══ Supplied data

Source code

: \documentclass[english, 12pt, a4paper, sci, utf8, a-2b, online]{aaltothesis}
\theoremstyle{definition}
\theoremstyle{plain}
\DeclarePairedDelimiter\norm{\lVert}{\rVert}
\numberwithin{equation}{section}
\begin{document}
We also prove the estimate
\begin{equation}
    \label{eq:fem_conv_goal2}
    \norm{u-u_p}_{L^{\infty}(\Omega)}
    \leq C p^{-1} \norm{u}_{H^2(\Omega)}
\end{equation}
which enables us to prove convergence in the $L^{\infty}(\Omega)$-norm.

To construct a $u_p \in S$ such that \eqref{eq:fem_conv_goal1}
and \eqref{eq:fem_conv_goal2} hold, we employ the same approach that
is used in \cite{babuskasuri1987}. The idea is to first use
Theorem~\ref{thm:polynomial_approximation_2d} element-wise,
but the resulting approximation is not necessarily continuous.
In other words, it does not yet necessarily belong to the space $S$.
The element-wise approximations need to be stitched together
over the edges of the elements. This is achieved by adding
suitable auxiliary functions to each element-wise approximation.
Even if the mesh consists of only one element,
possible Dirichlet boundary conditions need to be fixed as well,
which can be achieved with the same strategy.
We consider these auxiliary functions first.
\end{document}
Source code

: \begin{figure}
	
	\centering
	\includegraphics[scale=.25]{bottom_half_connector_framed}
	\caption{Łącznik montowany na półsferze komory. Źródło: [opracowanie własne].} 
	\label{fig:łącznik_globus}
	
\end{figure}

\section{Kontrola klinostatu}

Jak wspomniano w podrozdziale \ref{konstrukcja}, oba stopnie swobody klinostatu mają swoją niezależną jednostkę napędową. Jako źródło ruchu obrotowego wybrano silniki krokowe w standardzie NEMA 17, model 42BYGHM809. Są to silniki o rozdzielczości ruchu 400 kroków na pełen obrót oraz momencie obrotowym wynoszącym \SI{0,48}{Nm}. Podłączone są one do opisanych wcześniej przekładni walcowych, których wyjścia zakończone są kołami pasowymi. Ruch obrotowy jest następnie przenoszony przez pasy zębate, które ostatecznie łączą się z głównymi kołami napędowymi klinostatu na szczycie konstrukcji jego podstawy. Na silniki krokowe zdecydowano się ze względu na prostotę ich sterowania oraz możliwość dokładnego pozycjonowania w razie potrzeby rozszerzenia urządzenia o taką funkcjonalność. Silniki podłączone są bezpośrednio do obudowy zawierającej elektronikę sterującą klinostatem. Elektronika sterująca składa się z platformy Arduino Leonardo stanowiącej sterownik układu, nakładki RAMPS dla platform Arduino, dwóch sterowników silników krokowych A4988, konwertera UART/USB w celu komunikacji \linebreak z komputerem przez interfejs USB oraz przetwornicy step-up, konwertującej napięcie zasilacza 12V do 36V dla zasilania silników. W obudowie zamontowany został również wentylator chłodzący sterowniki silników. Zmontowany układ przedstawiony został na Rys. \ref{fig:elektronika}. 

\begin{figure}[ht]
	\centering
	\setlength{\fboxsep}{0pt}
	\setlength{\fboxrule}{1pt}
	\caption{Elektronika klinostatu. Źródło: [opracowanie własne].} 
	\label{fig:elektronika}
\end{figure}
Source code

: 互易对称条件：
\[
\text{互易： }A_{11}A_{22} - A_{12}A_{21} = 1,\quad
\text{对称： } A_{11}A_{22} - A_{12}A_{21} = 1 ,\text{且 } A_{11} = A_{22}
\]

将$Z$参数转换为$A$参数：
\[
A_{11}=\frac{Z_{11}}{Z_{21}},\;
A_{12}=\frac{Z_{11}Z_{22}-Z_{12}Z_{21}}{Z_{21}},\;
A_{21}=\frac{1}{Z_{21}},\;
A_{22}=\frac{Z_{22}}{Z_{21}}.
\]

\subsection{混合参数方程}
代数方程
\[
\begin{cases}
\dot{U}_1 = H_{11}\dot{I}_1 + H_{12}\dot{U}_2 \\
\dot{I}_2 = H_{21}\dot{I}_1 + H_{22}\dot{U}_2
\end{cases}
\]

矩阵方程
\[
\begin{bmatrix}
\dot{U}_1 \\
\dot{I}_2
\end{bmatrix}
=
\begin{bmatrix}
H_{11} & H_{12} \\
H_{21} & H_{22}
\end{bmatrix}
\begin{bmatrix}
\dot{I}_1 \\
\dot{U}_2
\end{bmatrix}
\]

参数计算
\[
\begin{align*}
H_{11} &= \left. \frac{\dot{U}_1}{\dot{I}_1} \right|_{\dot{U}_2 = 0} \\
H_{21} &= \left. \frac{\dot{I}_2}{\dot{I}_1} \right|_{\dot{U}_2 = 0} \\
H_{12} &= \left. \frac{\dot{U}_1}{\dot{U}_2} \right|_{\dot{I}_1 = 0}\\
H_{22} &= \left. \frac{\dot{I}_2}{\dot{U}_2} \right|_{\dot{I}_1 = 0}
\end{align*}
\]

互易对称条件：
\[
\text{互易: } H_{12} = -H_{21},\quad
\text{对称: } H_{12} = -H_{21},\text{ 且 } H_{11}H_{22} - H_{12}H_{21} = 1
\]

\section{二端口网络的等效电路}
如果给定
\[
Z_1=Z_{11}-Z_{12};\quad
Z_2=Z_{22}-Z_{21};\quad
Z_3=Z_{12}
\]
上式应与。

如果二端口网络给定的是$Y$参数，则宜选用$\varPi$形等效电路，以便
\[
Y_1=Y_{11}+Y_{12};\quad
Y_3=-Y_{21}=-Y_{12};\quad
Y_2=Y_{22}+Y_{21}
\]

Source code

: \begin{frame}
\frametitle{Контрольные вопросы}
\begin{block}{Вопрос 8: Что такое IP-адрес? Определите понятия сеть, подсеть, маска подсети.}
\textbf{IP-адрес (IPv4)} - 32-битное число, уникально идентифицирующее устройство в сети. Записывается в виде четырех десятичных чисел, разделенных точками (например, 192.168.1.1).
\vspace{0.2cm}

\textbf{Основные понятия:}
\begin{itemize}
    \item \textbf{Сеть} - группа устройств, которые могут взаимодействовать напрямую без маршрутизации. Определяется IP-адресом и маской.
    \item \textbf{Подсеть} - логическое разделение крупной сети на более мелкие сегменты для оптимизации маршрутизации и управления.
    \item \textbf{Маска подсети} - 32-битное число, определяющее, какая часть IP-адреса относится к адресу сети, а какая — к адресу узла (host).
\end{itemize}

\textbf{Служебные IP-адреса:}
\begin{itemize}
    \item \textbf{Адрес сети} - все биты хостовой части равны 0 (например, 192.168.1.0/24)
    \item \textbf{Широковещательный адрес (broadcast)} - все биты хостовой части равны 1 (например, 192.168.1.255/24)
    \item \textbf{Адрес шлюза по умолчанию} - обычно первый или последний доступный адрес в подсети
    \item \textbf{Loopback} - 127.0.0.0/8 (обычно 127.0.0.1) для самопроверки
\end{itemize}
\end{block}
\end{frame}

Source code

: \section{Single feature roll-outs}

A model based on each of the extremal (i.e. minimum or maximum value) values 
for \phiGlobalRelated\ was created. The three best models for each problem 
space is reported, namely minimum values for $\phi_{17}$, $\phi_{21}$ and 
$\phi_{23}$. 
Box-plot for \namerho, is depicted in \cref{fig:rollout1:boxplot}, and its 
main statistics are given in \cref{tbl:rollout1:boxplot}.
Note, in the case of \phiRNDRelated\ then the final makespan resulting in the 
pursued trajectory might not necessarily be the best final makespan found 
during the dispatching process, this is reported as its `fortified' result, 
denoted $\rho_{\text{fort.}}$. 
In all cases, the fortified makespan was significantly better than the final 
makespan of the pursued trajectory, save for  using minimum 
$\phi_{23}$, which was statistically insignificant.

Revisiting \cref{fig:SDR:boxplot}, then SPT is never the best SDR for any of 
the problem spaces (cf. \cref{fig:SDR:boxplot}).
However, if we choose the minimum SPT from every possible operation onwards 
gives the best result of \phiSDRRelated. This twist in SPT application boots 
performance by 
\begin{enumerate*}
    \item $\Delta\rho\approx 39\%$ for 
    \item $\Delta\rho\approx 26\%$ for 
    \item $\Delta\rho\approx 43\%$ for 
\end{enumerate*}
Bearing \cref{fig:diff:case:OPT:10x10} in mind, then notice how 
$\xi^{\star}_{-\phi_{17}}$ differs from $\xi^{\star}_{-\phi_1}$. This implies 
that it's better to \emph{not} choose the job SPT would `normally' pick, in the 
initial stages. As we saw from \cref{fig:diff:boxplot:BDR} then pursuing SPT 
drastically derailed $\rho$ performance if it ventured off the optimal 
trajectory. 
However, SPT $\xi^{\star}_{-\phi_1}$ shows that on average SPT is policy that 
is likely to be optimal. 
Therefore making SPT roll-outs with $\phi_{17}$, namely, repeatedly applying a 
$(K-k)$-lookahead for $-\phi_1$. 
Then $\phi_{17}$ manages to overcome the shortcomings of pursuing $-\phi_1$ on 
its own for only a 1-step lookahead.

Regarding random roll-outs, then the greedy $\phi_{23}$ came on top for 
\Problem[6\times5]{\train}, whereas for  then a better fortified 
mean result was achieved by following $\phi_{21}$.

════

■ **Task directions**
Given the records above, restate word for word only the lines starting at the one with "was statistically insignificant." and ending at the one with "However, if we".

■ **Answer section**
$\phi_{23}$, which was statistically insignificant.

Revisiting \cref{fig:SDR:boxplot}, then SPT is never the best SDR for any of 
the problem spaces (cf. \cref{fig:SDR:boxplot}).
However, if we choose the minimum SPT from every possible operation onwards 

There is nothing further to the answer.